--- Problem statement ---
The expected result is the segment of the entries that begins with the line containing "Highway Encounter I., II." and ends with the last line, copied verbatim.
-- Opening Marker --
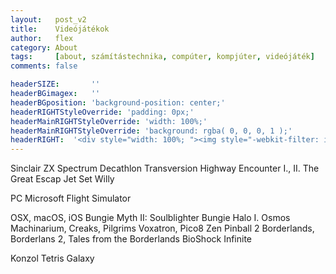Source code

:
 ```yaml
---
layout:   post_v2
title:    Videójátékok
author:   flex
category: About
tags:     [about, számítástechnika, compúter, kompjúter, videójáték]
comments: false

headerSIZE:       ''
headerBGimagex:   ''
headerBGposition: 'background-position: center;'
headerRIGHTStyleOverride: 'padding: 0px;'
headerMainRIGHTStyleOverride: 'width: 100%;'
headerMainRIGHTStyleOverride: 'background: rgba( 0, 0, 0, 1 );'
headerRIGHT:  '<div style="width: 100%; "><img style="-webkit-filter: invert(1); filter: invert(1);" src="images/logo/Sinclair.logo.png"></div>'
---
```


Sinclair ZX Spectrum
	Decathlon
	Transversion
	Highway Encounter I., II.
	The Great Escap
	Jet Set Willy

PC
	Microsoft Flight Simulator
	
OSX, macOS, iOS
	Bungie Myth II: Soulblighter
	Bungie Halo I.
	Osmos
	Machinarium, Creaks, Pilgrims
	Voxatron, Pico8
	Zen Pinball 2
	Borderlands, Borderlans 2, Tales from the Borderlands
	BioShock Infinite

Konzol 
	Tetris
	Galaxy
-- Closing Marker --
--- Expected answer ---
	Highway Encounter I., II.
	The Great Escap
	Jet Set Willy

PC
	Microsoft Flight Simulator
	
OSX, macOS, iOS
	Bungie Myth II: Soulblighter
	Bungie Halo I.
	Osmos
	Machinarium, Creaks, Pilgrims
	Voxatron, Pico8
	Zen Pinball 2
	Borderlands, Borderlans 2, Tales from the Borderlands
	BioShock Infinite

Konzol 
	Tetris
	Galaxy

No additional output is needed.